→ What is needed:
Where does the word "print" appear in the data? Copy every line that holds it.
[Start of Attachment]
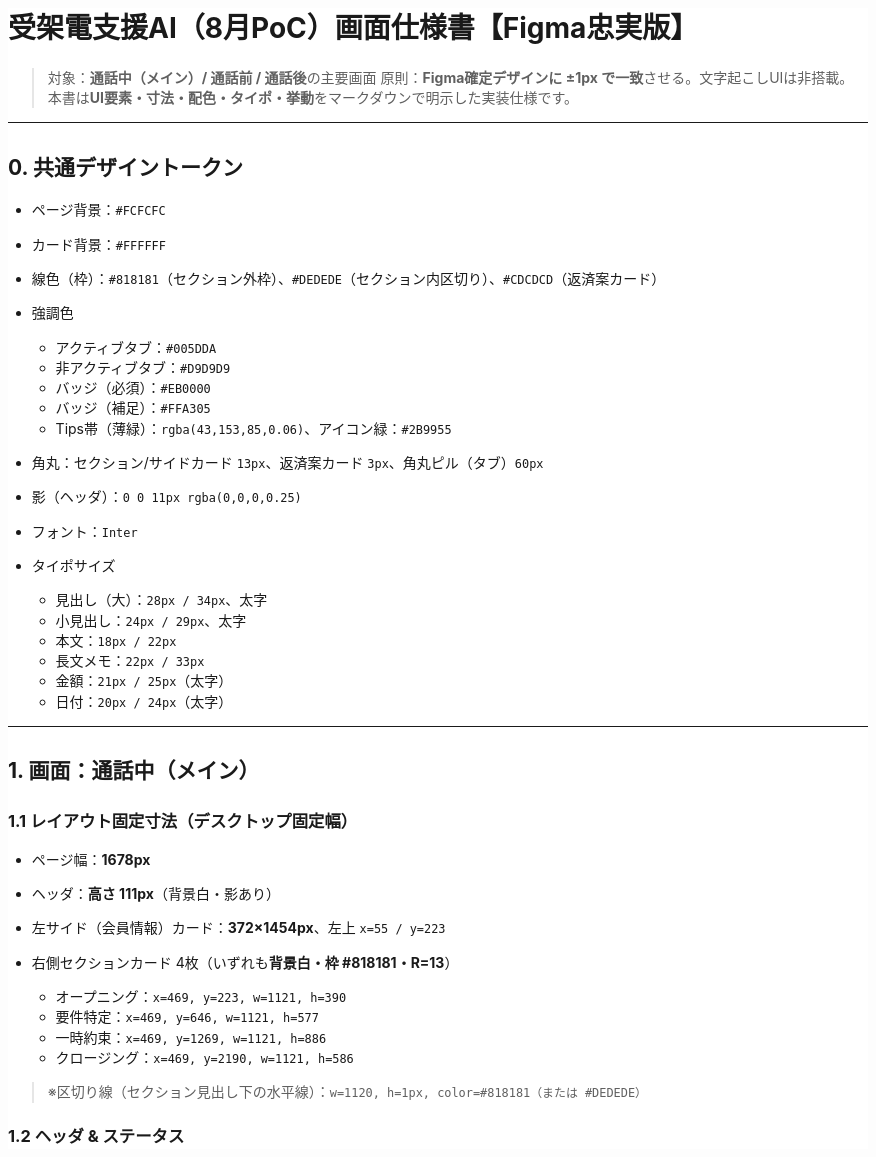 # 受架電支援AI（8月PoC）画面仕様書【Figma忠実版】

> 対象：**通話中（メイン）/ 通話前 / 通話後**の主要画面
> 原則：**Figma確定デザインに ±1px で一致**させる。文字起こしUIは非搭載。
> 本書は**UI要素・寸法・配色・タイポ・挙動**をマークダウンで明示した実装仕様です。

---

## 0. 共通デザイントークン

* ページ背景：`#FCFCFC`
* カード背景：`#FFFFFF`
* 線色（枠）：`#818181`（セクション外枠）、`#DEDEDE`（セクション内区切り）、`#CDCDCD`（返済案カード）
* 強調色

  * アクティブタブ：`#005DDA`
  * 非アクティブタブ：`#D9D9D9`
  * バッジ（必須）：`#EB0000`
  * バッジ（補足）：`#FFA305`
  * Tips帯（薄緑）：`rgba(43,153,85,0.06)`、アイコン緑：`#2B9955`
* 角丸：セクション/サイドカード `13px`、返済案カード `3px`、角丸ピル（タブ）`60px`
* 影（ヘッダ）：`0 0 11px rgba(0,0,0,0.25)`
* フォント：`Inter`
* タイポサイズ

  * 見出し（大）：`28px / 34px`、太字
  * 小見出し：`24px / 29px`、太字
  * 本文：`18px / 22px`
  * 長文メモ：`22px / 33px`
  * 金額：`21px / 25px`（太字）
  * 日付：`20px / 24px`（太字）

---

## 1. 画面：通話中（メイン）

### 1.1 レイアウト固定寸法（デスクトップ固定幅）

* ページ幅：**1678px**
* ヘッダ：**高さ 111px**（背景白・影あり）
* 左サイド（会員情報）カード：**372×1454px**、左上 `x=55 / y=223`
* 右側セクションカード 4枚（いずれも**背景白・枠 #818181・R=13**）

  * オープニング：`x=469, y=223, w=1121, h=390`
  * 要件特定：`x=469, y=646, w=1121, h=577`
  * 一時約束：`x=469, y=1269, w=1121, h=886`
  * クロージング：`x=469, y=2190, w=1121, h=586`

> ※区切り線（セクション見出し下の水平線）：`w=1120, h=1px, color=#818181（または #DEDEDE）`

### 1.2 ヘッダ & ステータス
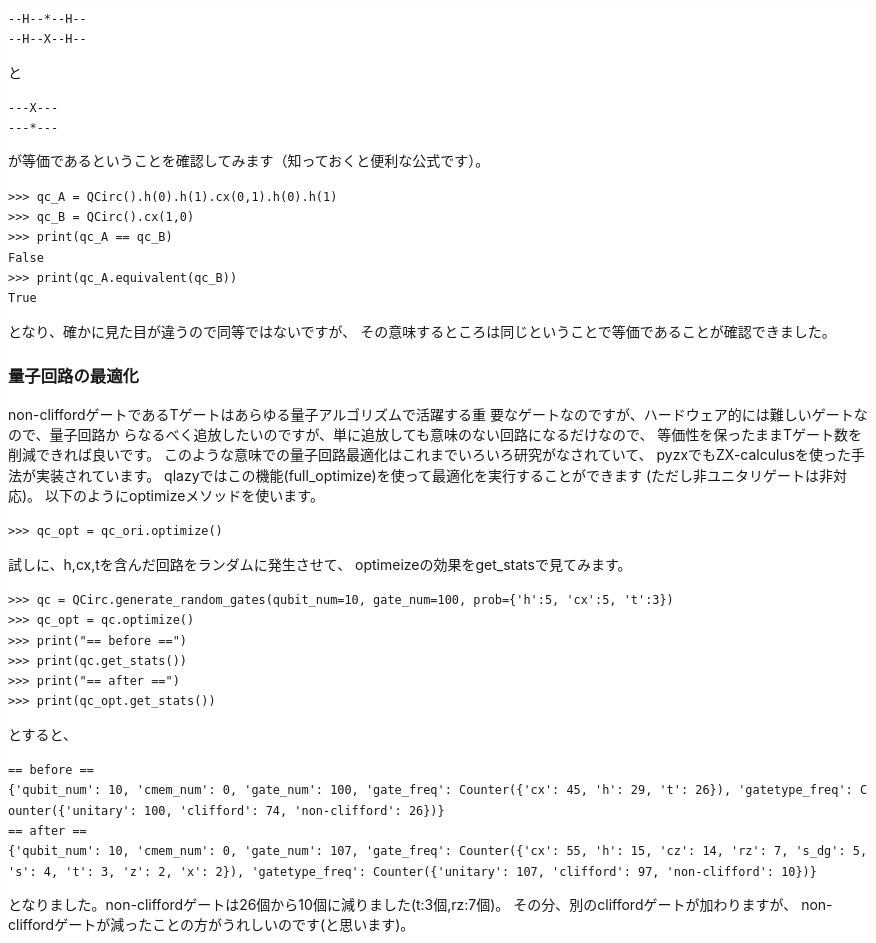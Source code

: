     --H--*--H--
    --H--X--H--

と

    ---X---
    ---*---

が等価であるということを確認してみます（知っておくと便利な公式です）。

    >>> qc_A = QCirc().h(0).h(1).cx(0,1).h(0).h(1)
    >>> qc_B = QCirc().cx(1,0)
    >>> print(qc_A == qc_B)
    False
    >>> print(qc_A.equivalent(qc_B))
    True

となり、確かに見た目が違うので同等ではないですが、
その意味するところは同じということで等価であることが確認できました。


### 量子回路の最適化

non-cliffordゲートであるTゲートはあらゆる量子アルゴリズムで活躍する重
要なゲートなのですが、ハードウェア的には難しいゲートなので、量子回路か
らなるべく追放したいのですが、単に追放しても意味のない回路になるだけなので、
等価性を保ったままTゲート数を削減できれば良いです。
このような意味での量子回路最適化はこれまでいろいろ研究がなされていて、
pyzxでもZX-calculusを使った手法が実装されています。
qlazyではこの機能(full_optimize)を使って最適化を実行することができます
(ただし非ユニタリゲートは非対応)。
以下のようにoptimizeメソッドを使います。

    >>> qc_opt = qc_ori.optimize()

試しに、h,cx,tを含んだ回路をランダムに発生させて、
optimeizeの効果をget_statsで見てみます。

    >>> qc = QCirc.generate_random_gates(qubit_num=10, gate_num=100, prob={'h':5, 'cx':5, 't':3})
    >>> qc_opt = qc.optimize()
	>>> print("== before ==")
    >>> print(qc.get_stats())
	>>> print("== after ==")
    >>> print(qc_opt.get_stats())

とすると、

    == before ==
    {'qubit_num': 10, 'cmem_num': 0, 'gate_num': 100, 'gate_freq': Counter({'cx': 45, 'h': 29, 't': 26}), 'gatetype_freq': Counter({'unitary': 100, 'clifford': 74, 'non-clifford': 26})}
    == after ==
    {'qubit_num': 10, 'cmem_num': 0, 'gate_num': 107, 'gate_freq': Counter({'cx': 55, 'h': 15, 'cz': 14, 'rz': 7, 's_dg': 5, 's': 4, 't': 3, 'z': 2, 'x': 2}), 'gatetype_freq': Counter({'unitary': 107, 'clifford': 97, 'non-clifford': 10})}

となりました。non-cliffordゲートは26個から10個に減りました(t:3個,rz:7個)。
その分、別のcliffordゲートが加わりますが、
non-cliffordゲートが減ったことの方がうれしいのです(と思います)。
[End of Attachment]
→ Answer section:
    >>> print(qc_A == qc_B)
    >>> print(qc_A.equivalent(qc_B))
	>>> print("== before ==")
    >>> print(qc.get_stats())
	>>> print("== after ==")
    >>> print(qc_opt.get_stats())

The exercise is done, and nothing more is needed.